TorchDeterminismReport(seed: int, deterministic: bool, cublas_workspace_config: str | None, torch_deterministic_algorithms: bool)

Runtime settings applied before a torch training run.

TorchTrainerBatch dataclass

TorchTrainerBatch(state: Tensor, target: Tensor, rel_edits: tuple[tuple[RelEdit, ...], ...], action_mask: Tensor, window_ids: tuple[str, ...])

One encoded minibatch consumed by :class:TorchTrainer.

TorchTrainerStepResult dataclass

TorchTrainerStepResult(step: int, lr_multiplier: float, loss: float, pred_loss: float, kl_reg: float, action_count: int, pred_var_per_dim: float)

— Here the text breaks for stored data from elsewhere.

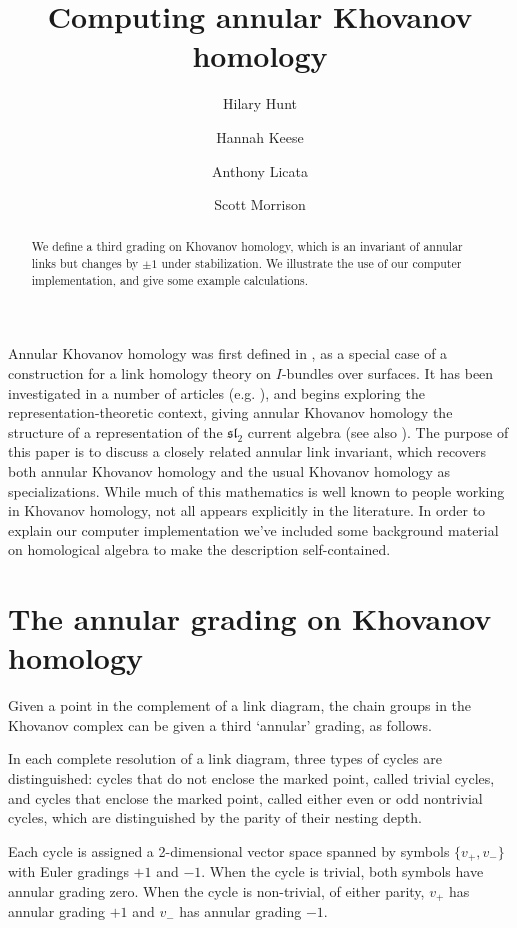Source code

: \documentclass{amsart}
\title{Computing annular Khovanov homology}
\author{Hilary Hunt}
\author{Hannah Keese}
\author{Anthony Licata}
\author{Scott Morrison}
\theoremstyle{plain}
\begin{document}
\begin{abstract}
We define a third grading on Khovanov homology, which is an invariant of annular links but changes by $\pm 1$ under stabilization. We illustrate the use of our computer implementation, and give some example calculations.
\end{abstract}

\maketitle


Annular Khovanov homology was first defined in \cite{MR2113902}, as a special case of a construction for a link homology theory on $I$-bundles over surfaces. It has been investigated in a number of articles (e.g. \cite{MR2728482, MR3147412, MR2866927, 1212.2222, 1303.1986, 1305.2183}), and \cite{GLW} begins exploring the representation-theoretic context, giving annular Khovanov homology the structure of a representation of the $\mathfrak{sl}_2$ current algebra (see also \cite{KeeseThesis, QR}). The purpose of this paper is to discuss a closely related annular link invariant, which recovers both annular Khovanov homology and the usual Khovanov homology as specializations.  While much of this mathematics is well known to people working in Khovanov homology, not all appears explicitly in the literature.
In order to explain our computer implementation we've included some background material on homological algebra to make the description self-contained.


\section{The annular grading on Khovanov homology}
Given a point in the complement of a link diagram, the chain groups in the Khovanov complex can be given a third `annular' grading, as follows.

In each complete resolution of a link diagram, three types of cycles are distinguished: cycles that do not enclose the marked point, called trivial cycles, and cycles that enclose the marked point, called either even or odd nontrivial cycles, which are distinguished by the parity of their nesting depth.

Each cycle is assigned a 2-dimensional vector space spanned by symbols $\{v_+, v_-\}$ with Euler gradings $+1$ and $-1$. When the cycle is trivial, both symbols have annular grading zero. When the cycle is non-trivial, of either parity, $v_+$ has annular grading $+1$ and $v_-$ has annular grading $-1$.
\end{document}

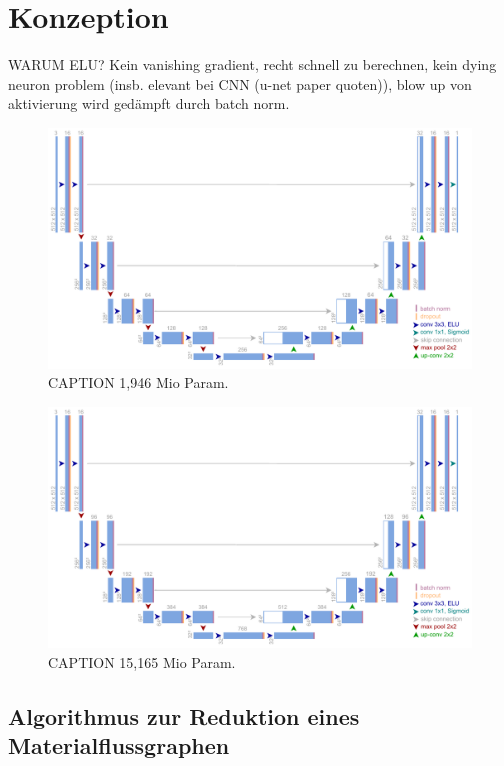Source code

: \chapter{Konzeption} %


WARUM ELU? 
Kein vanishing gradient, recht schnell zu berechnen, kein dying neuron problem (insb. elevant bei CNN (u-net paper quoten)), blow up von aktivierung wird gedämpft durch batch norm. 

\begin{figure}
	\centering
	\includegraphics[width=1.\textwidth]{Bilder/own-unet-2mil.pdf} 
	\caption{CAPTION 1,946 Mio Param.}
	\label{fig:own-unet-2mil}
\end{figure} 

\begin{figure}
	\centering
	\includegraphics[width=1.\textwidth]{Bilder/own-unet-15mil.pdf} 
	\caption{CAPTION 15,165 Mio Param.}
	\label{fig:own-unet-15mil}
\end{figure} 

\section{Algorithmus zur Reduktion eines Materialflussgraphen} \label{sec:reduction}

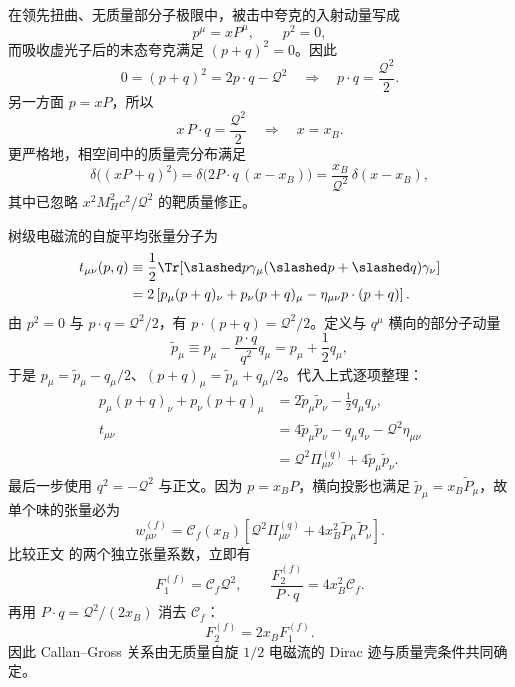 \begin{derivation}[深度非弹性散射的树级结构函数]
在领先扭曲、无质量部分子极限中，被击中夸克的入射动量写成
\begin{equation*}
 p^\mu=xP^\mu,
 \qquad p^2=0,
\end{equation*}
而吸收虚光子后的末态夸克满足 $(p+q)^2=0$。因此
\begin{equation*}
 0=(p+q)^2=2p\cdot q-\mathcal Q^2
 \quad\Longrightarrow\quad
 p\cdot q=\frac{\mathcal Q^2}{2}.
\end{equation*}
另一方面 $p=xP$，所以
\begin{equation*}
 x\,P\cdot q=\frac{\mathcal Q^2}{2}
 \quad\Longrightarrow\quad x=x_B.
\end{equation*}
更严格地，相空间中的质量壳分布满足
\begin{equation*}
 \delta\!\bigl((xP+q)^2\bigr)
 =\delta\!\bigl(2P\cdot q\,(x-x_B)\bigr)
 =\frac{x_B}{\mathcal Q^2}\,\delta(x-x_B),
\end{equation*}
其中已忽略 $x^2M_H^2c^2/\mathcal Q^2$ 的靶质量修正。

树级电磁流的自旋平均张量分子为
\begin{align*}
 t_{\mu\nu}(p,q)
 &\equiv \frac12\Tr\!\left[\slashed p\gamma_\mu(\slashed p+\slashed q)\gamma_\nu\right]\\
 &=2\left[p_\mu(p+q)_\nu+p_\nu(p+q)_\mu
 -\eta_{\mu\nu}p\cdot(p+q)\right].
\end{align*}
由 $p^2=0$ 与 $p\cdot q=\mathcal Q^2/2$，有 $p\cdot(p+q)=\mathcal Q^2/2$。定义与 $q^\mu$ 横向的部分子动量
\begin{equation*}
 \widetilde p_\mu
 \equiv p_\mu-\frac{p\cdot q}{q^2}q_\mu
 =p_\mu+\frac12q_\mu,
\end{equation*}
于是 $p_\mu=\widetilde p_\mu-q_\mu/2$、$(p+q)_\mu=\widetilde p_\mu+q_\mu/2$。代入上式逐项整理：
\begin{align*}
 p_\mu(p+q)_\nu+p_\nu(p+q)_\mu
 &=2\widetilde p_\mu\widetilde p_\nu-\frac12q_\mu q_\nu,\\
 t_{\mu\nu}
 &=4\widetilde p_\mu\widetilde p_\nu-q_\mu q_\nu-\mathcal Q^2\eta_{\mu\nu}\\
 &=\mathcal Q^2\Pi_{\mu\nu}^{(q)}+4\widetilde p_\mu\widetilde p_\nu.
\end{align*}
最后一步使用 $q^2=-\mathcal Q^2$ 与正文。因为 $p=x_BP$，横向投影也满足 $\widetilde p_\mu=x_B\widetilde P_\mu$，故单个味的张量必为
\begin{equation*}
 w_{\mu\nu}^{(f)}
 =\mathcal C_f(x_B)
 \left[
 \mathcal Q^2\Pi_{\mu\nu}^{(q)}
 +4x_B^2\widetilde P_\mu\widetilde P_\nu
 \right].
\end{equation*}
比较正文 的两个独立张量系数，立即有
\begin{equation*}
 F_1^{(f)}=\mathcal C_f\mathcal Q^2,
 \qquad
 \frac{F_2^{(f)}}{P\cdot q}=4x_B^2\mathcal C_f.
\end{equation*}
再用 $P\cdot q=\mathcal Q^2/(2x_B)$ 消去 $\mathcal C_f$：
\begin{equation*}
 \boxed{F_2^{(f)}=2x_BF_1^{(f)}}.
\end{equation*}
因此 Callan--Gross 关系由无质量自旋 $1/2$ 电磁流的 Dirac 迹与质量壳条件共同确定。


\end{derivation}
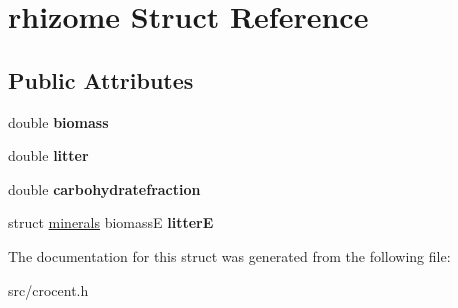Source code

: \hypertarget{structrhizome}{\section{rhizome Struct Reference}
\label{structrhizome}
}
\subsection*{Public Attributes}
\begin{DoxyCompactItemize}
\item 
\hypertarget{structrhizome_a9e1b9008843ba043a69ffe1c69b9f68f}{double {\bfseries biomass}}\label{structrhizome_a9e1b9008843ba043a69ffe1c69b9f68f}

\item 
\hypertarget{structrhizome_a9b5f362e5505d0aee2f7654e75d09719}{double {\bfseries litter}}\label{structrhizome_a9b5f362e5505d0aee2f7654e75d09719}

\item 
\hypertarget{structrhizome_a8ae90fb8366d27717c1414b6631d7299}{double {\bfseries carbohydratefraction}}\label{structrhizome_a8ae90fb8366d27717c1414b6631d7299}

\item 
\hypertarget{structrhizome_ab7799f976e2fda8df390906b9113fcb4}{struct \hyperlink{structminerals}{minerals} biomass\-E {\bfseries litter\-E}}\label{structrhizome_ab7799f976e2fda8df390906b9113fcb4}

\end{DoxyCompactItemize}


The documentation for this struct was generated from the following file\-:\begin{DoxyCompactItemize}
\item 
src/crocent.\-h\end{DoxyCompactItemize}
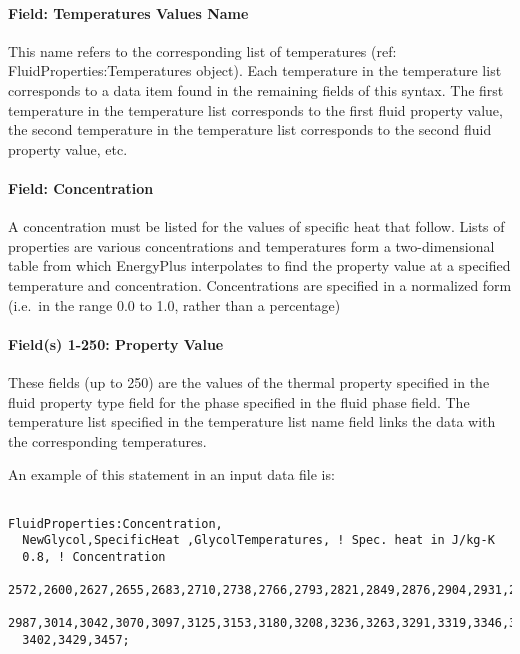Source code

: \paragraph{Field: Temperatures Values Name}\label{field-temperatures-values-name-2}

This name refers to the corresponding list of temperatures (ref: FluidProperties:Temperatures object). Each temperature in the temperature list corresponds to a data item found in the remaining fields of this syntax. The first temperature in the temperature list corresponds to the first fluid property value, the second temperature in the temperature list corresponds to the second fluid property value, etc.

\paragraph{Field: Concentration}\label{field-concentration}

A concentration must be listed for the values of specific heat that follow. Lists of properties are various concentrations and temperatures form a two-dimensional table from which EnergyPlus interpolates to find the property value at a specified temperature and concentration. Concentrations are specified in a normalized form (i.e.~in the range 0.0 to 1.0, rather than a percentage)

\paragraph{Field(s) 1-250: Property Value}\label{fields-1-250-property-value-2}

These fields (up to 250) are the values of the thermal property specified in the fluid property type field for the phase specified in the fluid phase field. The temperature list specified in the temperature list name field links the data with the corresponding temperatures.

An example of this statement in an input data file is:

\begin{lstlisting}

FluidProperties:Concentration,
  NewGlycol,SpecificHeat ,GlycolTemperatures, ! Spec. heat in J/kg-K
  0.8, ! Concentration
  2572,2600,2627,2655,2683,2710,2738,2766,2793,2821,2849,2876,2904,2931,2959,
  2987,3014,3042,3070,3097,3125,3153,3180,3208,3236,3263,3291,3319,3346,3374,
  3402,3429,3457;
\end{lstlisting}

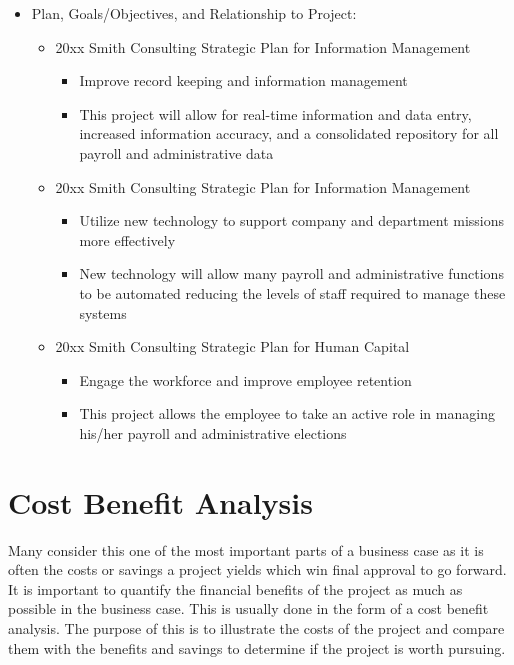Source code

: \documentclass[11pt]{article}
\begin{document}
\begin{itemize}
\item Plan,	Goals/Objectives, and Relationship to Project:
\begin{itemize}
\item 20xx Smith Consulting Strategic Plan for Information Management
\begin{itemize}
\item Improve record keeping and information management
\item This project will allow for real-time information and data entry, increased information accuracy, and a consolidated repository for all payroll and administrative data
\end{itemize}
\item 20xx Smith Consulting Strategic Plan for Information Management
\begin{itemize}
\item Utilize new technology to support company and department missions more effectively
\item New technology will allow many payroll and administrative functions to be automated reducing the levels of staff required to manage these systems
\end{itemize}
\item 20xx Smith Consulting Strategic Plan for Human Capital
\begin{itemize}
\item Engage the workforce and improve employee retention
\item This project allows the employee to take an active role in managing his/her payroll and administrative elections
\end{itemize}
\end{itemize}
\end{itemize}

\section{Cost Benefit Analysis}
\label{sec:org59e99ff}
Many consider this one of the most important parts of a business case as it is often the costs or savings a project yields which win final approval to go forward. It is important to quantify the financial benefits of the project as much as possible in the business case. This is usually done in the form of a cost benefit analysis. The purpose of this is to illustrate the costs of the project and compare them with the benefits and savings to determine if the project is worth pursuing.
\end{document}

Scalar outputs from one optimizer step.

TorchTrainer

TorchTrainer(*, predictor: object, action_encoder: object, optimizer: object, config: GenoLeWMConfig, total_steps: int)

Minimal optimizer loop for Carbon-state predictor training.

Source code in geno_lewm/training/trainer.py
def __init__(
    self,
    *,
    predictor: object,
    action_encoder: object,
    optimizer: object,
    config: GenoLeWMConfig,
    total_steps: int,
) -> None:
    _require_torch("TorchTrainer")
    _require_positive_int("total_steps", total_steps)
    self.predictor = predictor
    self.action_encoder = action_encoder
    self.optimizer = optimizer
    self.config = config
    self.total_steps = total_steps
    self.collapse_monitor = CollapseMonitor(
        log_every_steps=config.training.collapse_log_every_steps,
    )
    self.last_collapse_alerts: tuple[dict[str, object], ...] = ()

train_step

train_step(batch: TorchTrainerBatch, *, step: int) -> TorchTrainerStepResult

Run one optimizer step over an encoded Carbon-state batch.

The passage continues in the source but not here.